ABOUT THIS EXERCISE: State only how many lines below include the word "GROUP".

SUPPLIED RECORDS:
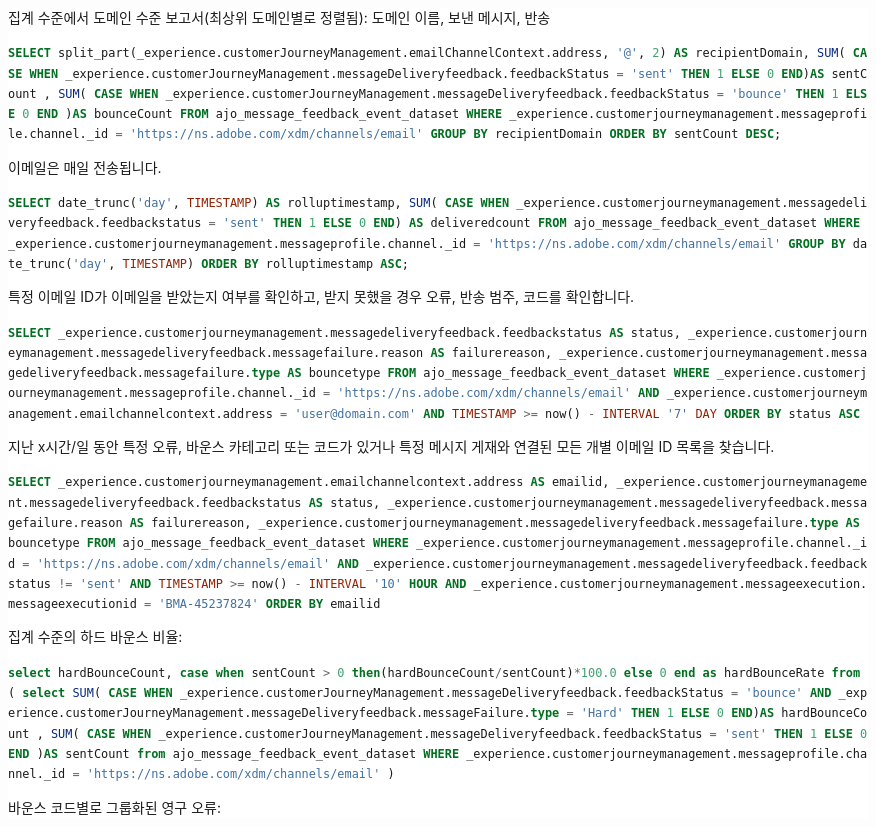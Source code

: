 집계 수준에서 도메인 수준 보고서(최상위 도메인별로 정렬됨): 도메인 이름, 보낸 메시지, 반송

```sql
SELECT split_part(_experience.customerJourneyManagement.emailChannelContext.address, '@', 2) AS recipientDomain, SUM( CASE WHEN _experience.customerJourneyManagement.messageDeliveryfeedback.feedbackStatus = 'sent' THEN 1 ELSE 0 END)AS sentCount , SUM( CASE WHEN _experience.customerJourneyManagement.messageDeliveryfeedback.feedbackStatus = 'bounce' THEN 1 ELSE 0 END )AS bounceCount FROM ajo_message_feedback_event_dataset WHERE _experience.customerjourneymanagement.messageprofile.channel._id = 'https://ns.adobe.com/xdm/channels/email' GROUP BY recipientDomain ORDER BY sentCount DESC;
```

이메일은 매일 전송됩니다.

```sql
SELECT date_trunc('day', TIMESTAMP) AS rolluptimestamp, SUM( CASE WHEN _experience.customerjourneymanagement.messagedeliveryfeedback.feedbackstatus = 'sent' THEN 1 ELSE 0 END) AS deliveredcount FROM ajo_message_feedback_event_dataset WHERE _experience.customerjourneymanagement.messageprofile.channel._id = 'https://ns.adobe.com/xdm/channels/email' GROUP BY date_trunc('day', TIMESTAMP) ORDER BY rolluptimestamp ASC;
```

특정 이메일 ID가 이메일을 받았는지 여부를 확인하고, 받지 못했을 경우 오류, 반송 범주, 코드를 확인합니다.

```sql
SELECT _experience.customerjourneymanagement.messagedeliveryfeedback.feedbackstatus AS status, _experience.customerjourneymanagement.messagedeliveryfeedback.messagefailure.reason AS failurereason, _experience.customerjourneymanagement.messagedeliveryfeedback.messagefailure.type AS bouncetype FROM ajo_message_feedback_event_dataset WHERE _experience.customerjourneymanagement.messageprofile.channel._id = 'https://ns.adobe.com/xdm/channels/email' AND _experience.customerjourneymanagement.emailchannelcontext.address = 'user@domain.com' AND TIMESTAMP >= now() - INTERVAL '7' DAY ORDER BY status ASC
```

지난 x시간/일 동안 특정 오류, 바운스 카테고리 또는 코드가 있거나 특정 메시지 게재와 연결된 모든 개별 이메일 ID 목록을 찾습니다.

```sql
SELECT _experience.customerjourneymanagement.emailchannelcontext.address AS emailid, _experience.customerjourneymanagement.messagedeliveryfeedback.feedbackstatus AS status, _experience.customerjourneymanagement.messagedeliveryfeedback.messagefailure.reason AS failurereason, _experience.customerjourneymanagement.messagedeliveryfeedback.messagefailure.type AS bouncetype FROM ajo_message_feedback_event_dataset WHERE _experience.customerjourneymanagement.messageprofile.channel._id = 'https://ns.adobe.com/xdm/channels/email' AND _experience.customerjourneymanagement.messagedeliveryfeedback.feedbackstatus != 'sent' AND TIMESTAMP >= now() - INTERVAL '10' HOUR AND _experience.customerjourneymanagement.messageexecution.messageexecutionid = 'BMA-45237824' ORDER BY emailid
```

집계 수준의 하드 바운스 비율:

```sql
select hardBounceCount, case when sentCount > 0 then(hardBounceCount/sentCount)*100.0 else 0 end as hardBounceRate from ( select SUM( CASE WHEN _experience.customerJourneyManagement.messageDeliveryfeedback.feedbackStatus = 'bounce' AND _experience.customerJourneyManagement.messageDeliveryfeedback.messageFailure.type = 'Hard' THEN 1 ELSE 0 END)AS hardBounceCount , SUM( CASE WHEN _experience.customerJourneyManagement.messageDeliveryfeedback.feedbackStatus = 'sent' THEN 1 ELSE 0 END )AS sentCount from ajo_message_feedback_event_dataset WHERE _experience.customerjourneymanagement.messageprofile.channel._id = 'https://ns.adobe.com/xdm/channels/email' )
```

바운스 코드별로 그룹화된 영구 오류:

TASK OUTPUT: 2